Never strong from youth, abstemious, oft from privation, and always from principle, he was as thin as Dumas describes Richelieu. Arbitrary imprisonment, which twice befel him, and many years of voluntary confinement, imposed upon himself by necessity of concealment—living and working in a small room, whence it was dangerous for him to emerge by day or by night—were inevitably enervating. When he first came to London in 1837, he brought with him three exiles, who depended upon his earnings for subsistence. The slender income supplied him by his mother might have sufficed for his few wants,* but aid for others and the ceaseless cost of the propaganda of Italian independence, to which he devoted himself, had to be provided by writing for reviews. At times cherished souvenirs had to be pledged, and visits to money-lenders had to be made.
     * Of Mazzini's great abstemiousness it was written later in
     life:
 
     "A cheaper world no one can know,
     Where he who laughs grows fat;
     Man wants but little here below—
     Mazzini less than that."
It was the knowledge all his countrymen had that he sought nothing for himself, never spared himself in toil or peril, that was the source of his influence. He wrote: "We follow a path strewn with sacrifices and with sorrows." But all the tragedies of his experience we never knew until years after his death, when his incomparable "Love Letters" were published in the Nineteenth Century, No. 219, May, 1895.
He appeared to others to have "the complexion of a student," the air of one who waited and listened. As Meredith said, it was not "until you meet his large, penetrating, dark eyes, that you were drawn suddenly among a thousand whirring wheels of a capacious, keen, and vigorous intellect."
Mr. Bolton King has published a notable book on the great Italian, containing more incidents in his career than any other English writer has collected. I confine myself mainly to those within my knowledge.
When anything had to be done, in my power to do, I was at his command. I had numerous letters from him. His errorless manuscript had the appearance of Greek writing. Two letters "t" and "s," such as no other man formed, were the signs of his hand and interpreters of his words. Of all the communications I ever received from him or saw, none had date or address, save one letter which had both. Many sought for conversation, if by chance they were near him, or by letter, or interview—for ends of their own. But no one elicited any information he did not intend to give. His mind was a fortress into which no man could enter, unless he opened the door.
Kossuth astonished us by his knowledge of English, but he knew little of the English people. Louis Blanc knew much; but Mazzini knew more than any foreigner I have conversed with. Mazzini made no mistake about us. He understood the English better than they understood themselves—their frankness, truth, courage, impulse, pride, passions, prejudice, inconsistency, and limitation of view. Mazzini knew them all.
His address to the Republicans of the United States (November, 1855) is an example of his knowledge of nations, whose characteristics were as familiar to him as those of individuals are to their associates, or as parties are known to politicians in their own country. There may be seen his wise way of looking all round an argument in stating it. No man of a nature so intense had so vigilant an outside mind.

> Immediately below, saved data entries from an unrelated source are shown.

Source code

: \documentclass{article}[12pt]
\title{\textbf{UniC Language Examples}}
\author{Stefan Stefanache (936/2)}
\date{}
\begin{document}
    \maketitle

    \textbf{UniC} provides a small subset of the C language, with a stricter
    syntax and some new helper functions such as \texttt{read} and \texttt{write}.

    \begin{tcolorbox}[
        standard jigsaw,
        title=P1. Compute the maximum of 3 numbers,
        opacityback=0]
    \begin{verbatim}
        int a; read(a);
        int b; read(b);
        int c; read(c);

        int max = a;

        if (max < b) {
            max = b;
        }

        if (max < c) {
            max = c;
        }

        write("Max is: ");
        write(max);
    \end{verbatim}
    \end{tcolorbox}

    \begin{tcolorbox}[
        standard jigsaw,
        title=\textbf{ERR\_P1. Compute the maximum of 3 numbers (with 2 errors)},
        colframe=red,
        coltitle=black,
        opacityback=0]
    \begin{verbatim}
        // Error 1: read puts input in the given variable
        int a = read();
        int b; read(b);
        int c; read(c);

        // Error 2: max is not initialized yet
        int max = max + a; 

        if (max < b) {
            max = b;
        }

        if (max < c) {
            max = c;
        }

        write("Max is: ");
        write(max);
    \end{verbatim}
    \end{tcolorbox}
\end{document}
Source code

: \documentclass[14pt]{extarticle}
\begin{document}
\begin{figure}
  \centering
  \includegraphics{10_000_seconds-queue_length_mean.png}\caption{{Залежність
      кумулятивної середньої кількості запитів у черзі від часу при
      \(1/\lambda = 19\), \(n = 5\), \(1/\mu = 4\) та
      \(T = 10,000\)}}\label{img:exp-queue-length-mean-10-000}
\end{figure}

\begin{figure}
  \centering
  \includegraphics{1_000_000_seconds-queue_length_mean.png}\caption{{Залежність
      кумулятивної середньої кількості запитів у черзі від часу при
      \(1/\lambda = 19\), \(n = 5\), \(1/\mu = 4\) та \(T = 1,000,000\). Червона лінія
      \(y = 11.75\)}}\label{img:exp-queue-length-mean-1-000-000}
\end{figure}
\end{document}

He knew theories as he knew men, and he saw the theories as they would be in action. There was no analysis so masterly of the popular schools—political and socialist—as that which Mazzini contributed to the People's Journal, His criticisms of the writings of Carlyle, published in the Westminster Review, explained the excellencies and the pernicious tendencies—political and moral—of Carlyle's writing, which no other critic ever did. But Mazzini wrote upon art, music, literature, poetry, and the drama. To this day the public think of him merely as a political writer—a sort of Italian Cobbett with a genius for conspiracy.
The list of his works fills nearly ten pages of the catalogue of the British Museum.
Under other circumstances his pen would have brought him ample subsistence, if not affluence. Much was written without payment, as a means of obtaining attention to Italy. It was thus he won his first friends in England.
No one could say of Mazzini that he was a foreigner and did not understand us, or that the case he put was defective through not understanding our language. The Saturday Review, which agreed with nobody, said, on reading Mazzini's "Letter to Louis Napoleon," which was written in English, "The man can write." The finest State papers seen in Europe for generations were those which Mazzini, when a Triumvir in Rome, wrote—notably those to De Tocqueville. De Tocqueville had a great name for political literature, but his icy mystifications melted away under Mazzini's fiery pen of principle, passion, and truth. This wandering, homeless, penniless, obscure refugee was a match for kings.
Some day a publisher of insight will bring out a cheap edition of the five volumes of his works, issued by S. King and Co., 1867, and "dedicated to the working classes" by P. A. Taylor, which cost him £500, few then caring for them. Mrs. Emilie Ashurst Venturi was the translator of the five volumes, which were all revised by Mazzini. The reader therefore can trust the text.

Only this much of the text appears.